Outrage dividend is the boost in reach that content which elicits strong emotional responses often gets on social media and other content sharing platforms.
This boost can be related to human nature — an outrage-inducing article will get shared more. It can also be caused by the particular set-up of the platform a given piece of content is shared on — Facebook’s post-promoting algorithm was designed to be heavily biased to promote posts that get the “angry” reaction.
A tale of two media outlets¶
Imagine two media organizations.
A Herald is a reliable media organization, with great fact-checking, in-depth reporting, and so on. Their articles are nuanced, well-argued, and usually stay away from sensationalism and clickbaity titles.
B Daily is (for want of a better term) a disinformation peddler.
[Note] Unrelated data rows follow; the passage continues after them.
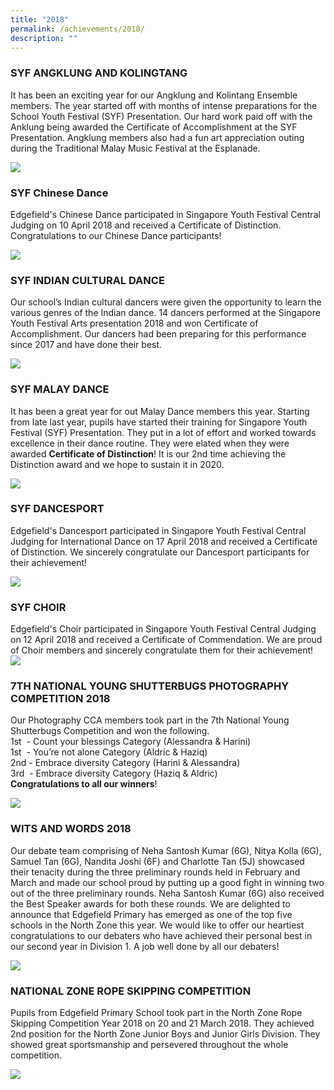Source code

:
 ```yaml
---
title: "2018"
permalink: /achievements/2018/
description: ""
---
```

### SYF ANGKLUNG AND KOLINGTANG

It has been an exciting year for our Angklung and Kolintang Ensemble members. The year started off with months of intense preparations for the School Youth Festival (SYF) Presentation. Our hard work paid off with the Anklung being awarded the Certificate of Accomplishment at the SYF Presentation. Angklung members also had a fun art appreciation outing during the Traditional Malay Music Festival at the Esplanade.

![](/images/SYF%20ANGKLUNG%20AND%20KOLINGTANG.png)

### SYF Chinese Dance

Edgefield's Chinese Dance participated in Singapore Youth Festival Central Judging on 10 April 2018 and received a Certificate of Distinction. Congratulations to our Chinese Dance participants!

![](/images/SYF%20CHINESE%20DANCE.png)

### SYF INDIAN CULTURAL DANCE  

Our school’s Indian cultural dancers were given the opportunity to learn the various genres of the Indian dance. 14 dancers performed at the Singapore Youth Festival Arts presentation 2018 and won Certificate of Accomplishment. Our dancers had been preparing for this performance since 2017 and have done their best.

![](/images/SYF%20INDIAN%20CULTURAL%20DANCE.png)

### SYF MALAY DANCE  

It has been a great year for out Malay Dance members this year. Starting from late last year, pupils have started their training for Singapore Youth Festival (SYF) Presentation. They put in a lot of effort and worked towards excellence in their dance routine. They were elated when they were awarded&nbsp;**Certificate of Distinction**! It is our 2nd&nbsp;time achieving the Distinction award and we hope to sustain it in 2020.

![](/images/SYF%20MALAY%20DANCE.png)

### SYF DANCESPORT  

Edgefield's Dancesport participated in Singapore Youth Festival Central Judging for International Dance on 17 April 2018 and received a Certificate of Distinction. We sincerely congratulate our Dancesport participants for their achievement!

![](/images/SYF%20DANCESPORT.png)

### SYF CHOIR

Edgefield's Choir participated in Singapore Youth Festival Central Judging on 12 April 2018 and received a Certificate of Commendation. We are proud of Choir members and sincerely congratulate them for their achievement!
![](/images/SYF%20CHOIR.png)

### 7TH NATIONAL YOUNG SHUTTERBUGS PHOTOGRAPHY COMPETITION 2018

Our Photography CCA members took part in the 7th National Young Shutterbugs Competition and won the following.  <br>
1st&nbsp; - Count your blessings Category (Alessandra &amp; Harini)  <br>
1st&nbsp; - You’re not alone Category (Aldric &amp; Haziq)  <br>
2nd - Embrace diversity Category (Harini &amp; Alessandra)  <br>
3rd&nbsp; - Embrace diversity Category (Haziq &amp; Aldric)  <br>
**Congratulations to all our winners**!

![](/images/7TH%20NATIONAL%20YOUNG%20SHUTTERBUGS%20PHOTOGRAPHY%20COMPETITION%202018.png)

### WITS AND WORDS 2018

Our&nbsp;debate team comprising of Neha Santosh Kumar (6G), Nitya Kolla (6G), Samuel Tan (6G), Nandita Joshi (6F) and Charlotte Tan (5J) showcased their tenacity during the three preliminary rounds held in February and March and made our school proud by putting up a good fight in winning two out of the three preliminary rounds. Neha Santosh Kumar (6G) also received the Best Speaker awards for both these rounds. We are delighted to announce that Edgefield Primary has emerged as one of the top five schools in the North Zone this year. We would like to offer our heartiest congratulations to our debaters who have achieved their personal best in our second year in Division 1. A job well done by all our debaters!

![](/images/WITS%20AND%20WORDS%202018.png)

### NATIONAL ZONE ROPE SKIPPING COMPETITION  

Pupils from Edgefield Primary School took part in the North Zone Rope Skipping Competition Year 2018 on 20 and 21 March 2018. They achieved 2nd position for the North Zone Junior Boys and Junior Girls Division. They showed great sportsmanship and persevered throughout the whole competition.

![](/images/NORTH%20ZONE%20ROPE%20SKIPPING.png)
They don’t care about facts, as long as their sensationalist, clickbaity articles get the clicks, and ad revenue rolls in.
Thanks to the outrage dividend, content produced by
B Daily will get more clicks (and more ad revenue), as more people will engage with it simply because it’s exploiting our human nature; but it will also be put in front of more eyeballs because it causes people to be angry, and anger gets a boost (at least on Facebook).
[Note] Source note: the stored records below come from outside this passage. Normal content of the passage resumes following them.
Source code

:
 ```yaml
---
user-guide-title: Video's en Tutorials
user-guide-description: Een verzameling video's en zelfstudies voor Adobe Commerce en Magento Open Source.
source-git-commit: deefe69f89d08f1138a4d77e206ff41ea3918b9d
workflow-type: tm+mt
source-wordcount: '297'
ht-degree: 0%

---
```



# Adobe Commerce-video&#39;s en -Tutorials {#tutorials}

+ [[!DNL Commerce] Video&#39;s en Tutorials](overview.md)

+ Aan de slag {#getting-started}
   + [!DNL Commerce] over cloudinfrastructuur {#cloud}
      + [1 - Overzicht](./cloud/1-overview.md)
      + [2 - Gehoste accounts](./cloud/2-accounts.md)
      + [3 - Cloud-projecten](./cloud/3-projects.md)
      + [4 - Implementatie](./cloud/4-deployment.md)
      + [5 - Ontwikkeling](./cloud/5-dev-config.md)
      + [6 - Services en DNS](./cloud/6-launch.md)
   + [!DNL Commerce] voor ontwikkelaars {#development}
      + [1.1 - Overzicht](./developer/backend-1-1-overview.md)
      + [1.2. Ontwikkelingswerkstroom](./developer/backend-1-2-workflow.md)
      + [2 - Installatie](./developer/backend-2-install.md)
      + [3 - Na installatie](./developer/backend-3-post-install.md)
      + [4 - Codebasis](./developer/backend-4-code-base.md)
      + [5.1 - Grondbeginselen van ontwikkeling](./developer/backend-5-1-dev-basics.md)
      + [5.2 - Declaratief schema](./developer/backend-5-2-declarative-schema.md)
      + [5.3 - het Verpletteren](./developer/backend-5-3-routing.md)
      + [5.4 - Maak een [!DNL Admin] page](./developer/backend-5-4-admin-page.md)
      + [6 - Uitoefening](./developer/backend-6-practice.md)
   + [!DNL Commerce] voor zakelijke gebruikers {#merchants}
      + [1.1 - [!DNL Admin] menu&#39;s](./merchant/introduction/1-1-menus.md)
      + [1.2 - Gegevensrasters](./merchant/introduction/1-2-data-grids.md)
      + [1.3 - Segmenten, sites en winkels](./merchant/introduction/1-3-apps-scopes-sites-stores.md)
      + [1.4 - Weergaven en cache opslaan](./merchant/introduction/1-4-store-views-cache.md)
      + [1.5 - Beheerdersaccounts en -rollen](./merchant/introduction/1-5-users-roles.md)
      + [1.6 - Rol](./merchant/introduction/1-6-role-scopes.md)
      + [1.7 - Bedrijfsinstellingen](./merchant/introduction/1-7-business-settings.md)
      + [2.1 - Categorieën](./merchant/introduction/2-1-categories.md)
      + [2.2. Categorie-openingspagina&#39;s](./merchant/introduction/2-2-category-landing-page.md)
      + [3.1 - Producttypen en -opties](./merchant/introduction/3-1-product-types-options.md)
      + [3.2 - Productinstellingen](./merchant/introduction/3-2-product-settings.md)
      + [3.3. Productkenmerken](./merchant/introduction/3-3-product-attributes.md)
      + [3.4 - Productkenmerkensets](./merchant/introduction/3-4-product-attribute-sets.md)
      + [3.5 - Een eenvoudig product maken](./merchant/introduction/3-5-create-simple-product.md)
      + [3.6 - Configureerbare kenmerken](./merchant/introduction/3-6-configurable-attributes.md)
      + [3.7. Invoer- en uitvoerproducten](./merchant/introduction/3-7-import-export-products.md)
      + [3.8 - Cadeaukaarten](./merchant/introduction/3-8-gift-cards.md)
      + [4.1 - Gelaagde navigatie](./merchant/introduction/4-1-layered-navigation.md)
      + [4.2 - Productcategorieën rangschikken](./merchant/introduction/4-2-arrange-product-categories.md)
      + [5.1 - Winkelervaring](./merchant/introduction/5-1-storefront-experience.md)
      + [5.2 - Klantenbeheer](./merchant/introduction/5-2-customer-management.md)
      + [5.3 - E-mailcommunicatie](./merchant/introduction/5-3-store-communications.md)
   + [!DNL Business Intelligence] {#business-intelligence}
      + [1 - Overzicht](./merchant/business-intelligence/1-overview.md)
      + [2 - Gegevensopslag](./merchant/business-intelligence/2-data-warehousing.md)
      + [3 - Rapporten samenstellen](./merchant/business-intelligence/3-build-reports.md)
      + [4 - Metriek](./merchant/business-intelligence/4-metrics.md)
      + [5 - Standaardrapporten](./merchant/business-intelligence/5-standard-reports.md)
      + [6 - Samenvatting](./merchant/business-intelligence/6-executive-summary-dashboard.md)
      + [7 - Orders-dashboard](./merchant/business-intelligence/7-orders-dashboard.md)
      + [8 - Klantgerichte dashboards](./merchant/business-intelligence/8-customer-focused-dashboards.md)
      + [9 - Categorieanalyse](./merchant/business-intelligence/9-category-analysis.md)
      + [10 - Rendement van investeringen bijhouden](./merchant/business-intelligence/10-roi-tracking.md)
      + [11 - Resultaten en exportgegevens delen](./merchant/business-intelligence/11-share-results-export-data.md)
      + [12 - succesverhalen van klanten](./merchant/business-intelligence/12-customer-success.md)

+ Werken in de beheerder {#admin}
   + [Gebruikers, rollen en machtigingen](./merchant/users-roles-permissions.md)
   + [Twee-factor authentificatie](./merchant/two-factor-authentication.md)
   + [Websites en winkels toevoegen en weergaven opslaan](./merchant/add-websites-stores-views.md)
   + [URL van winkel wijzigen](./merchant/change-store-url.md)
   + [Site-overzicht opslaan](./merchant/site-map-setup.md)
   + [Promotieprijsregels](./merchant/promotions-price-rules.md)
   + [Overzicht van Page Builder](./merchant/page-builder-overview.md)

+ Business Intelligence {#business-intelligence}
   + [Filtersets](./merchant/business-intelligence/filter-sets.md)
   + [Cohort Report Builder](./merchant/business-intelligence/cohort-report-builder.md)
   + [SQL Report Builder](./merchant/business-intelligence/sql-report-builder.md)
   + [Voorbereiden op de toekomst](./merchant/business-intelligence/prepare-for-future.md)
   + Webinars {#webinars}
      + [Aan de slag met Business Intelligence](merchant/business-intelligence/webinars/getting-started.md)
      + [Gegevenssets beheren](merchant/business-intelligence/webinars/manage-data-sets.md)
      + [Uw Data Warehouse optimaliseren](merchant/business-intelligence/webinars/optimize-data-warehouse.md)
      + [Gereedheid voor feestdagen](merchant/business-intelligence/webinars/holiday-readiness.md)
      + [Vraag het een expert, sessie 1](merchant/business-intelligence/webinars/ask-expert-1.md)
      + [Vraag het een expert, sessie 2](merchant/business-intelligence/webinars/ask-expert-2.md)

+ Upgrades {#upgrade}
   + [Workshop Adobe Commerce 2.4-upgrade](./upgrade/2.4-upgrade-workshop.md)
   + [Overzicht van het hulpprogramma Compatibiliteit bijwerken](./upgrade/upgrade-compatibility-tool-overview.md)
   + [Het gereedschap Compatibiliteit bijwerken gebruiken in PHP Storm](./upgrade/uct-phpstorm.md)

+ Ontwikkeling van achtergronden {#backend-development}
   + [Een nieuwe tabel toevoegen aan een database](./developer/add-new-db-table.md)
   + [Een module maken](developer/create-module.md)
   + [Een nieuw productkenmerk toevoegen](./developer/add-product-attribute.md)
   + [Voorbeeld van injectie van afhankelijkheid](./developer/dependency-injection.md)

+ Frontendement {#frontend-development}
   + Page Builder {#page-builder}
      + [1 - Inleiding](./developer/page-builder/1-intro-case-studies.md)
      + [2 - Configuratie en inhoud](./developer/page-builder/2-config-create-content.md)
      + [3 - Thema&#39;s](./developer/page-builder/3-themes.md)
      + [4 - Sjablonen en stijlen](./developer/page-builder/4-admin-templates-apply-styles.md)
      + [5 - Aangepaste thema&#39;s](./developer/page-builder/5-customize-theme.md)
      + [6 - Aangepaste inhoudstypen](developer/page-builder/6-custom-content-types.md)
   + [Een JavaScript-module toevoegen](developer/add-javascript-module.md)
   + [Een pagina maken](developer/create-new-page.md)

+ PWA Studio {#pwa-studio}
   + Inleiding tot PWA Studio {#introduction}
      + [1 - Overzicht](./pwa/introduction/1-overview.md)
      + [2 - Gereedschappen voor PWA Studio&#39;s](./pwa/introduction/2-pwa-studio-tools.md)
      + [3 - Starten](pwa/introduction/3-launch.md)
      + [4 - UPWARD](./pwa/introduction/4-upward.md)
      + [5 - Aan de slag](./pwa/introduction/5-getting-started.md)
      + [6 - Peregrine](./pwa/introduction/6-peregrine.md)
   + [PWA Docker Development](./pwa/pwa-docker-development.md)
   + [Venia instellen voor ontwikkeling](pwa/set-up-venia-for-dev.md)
Outrage Dividend’s compound interest¶
It gets worse: not only
B Daily’s content is cheaper to produce (no actual reporting, no fact-checking, etc), not only does it get promoted more on the platform due to the particular angry reaction it causes in people, but also every time it gets fact-checked or debunked, that’s more engagement, and so even more reach.
A Herald not only has to pay for expensive experts to do fact-checking, for reporters to do reporting, and so on, but also they feel they need to pay for reach, because their nuanced, in-depth, well-reasoned pieces get fewer clicks as they get promoted less by the platform’s algorithms.
Relation to tabloids / yellow journalism¶
There obviously is a relation here to yellow journalism and tabloids. I think it’s fair to say that these types of outlets use or exploit the outrage dividend for profit, basically basing their business model on it.
Of course, tabloid newspapers of (say) early 20th century did benefit from the human side of the outrage dividend (which made them possible and profitable in the first place). But the rise of global, centralized platforms like Facebook, with their content promoting algorithms that can apparently be gamed in order to reach effectively unlimited audiences, made the rift between how hard it is to get nuanced content reach a broad audience, and how easy it is to spread disinformation and misinformation, really problematic.
With all this in mind I think we need to seriously consider ways outrage dividend could be countered, and what options (technological, legislative, or other) are available for that.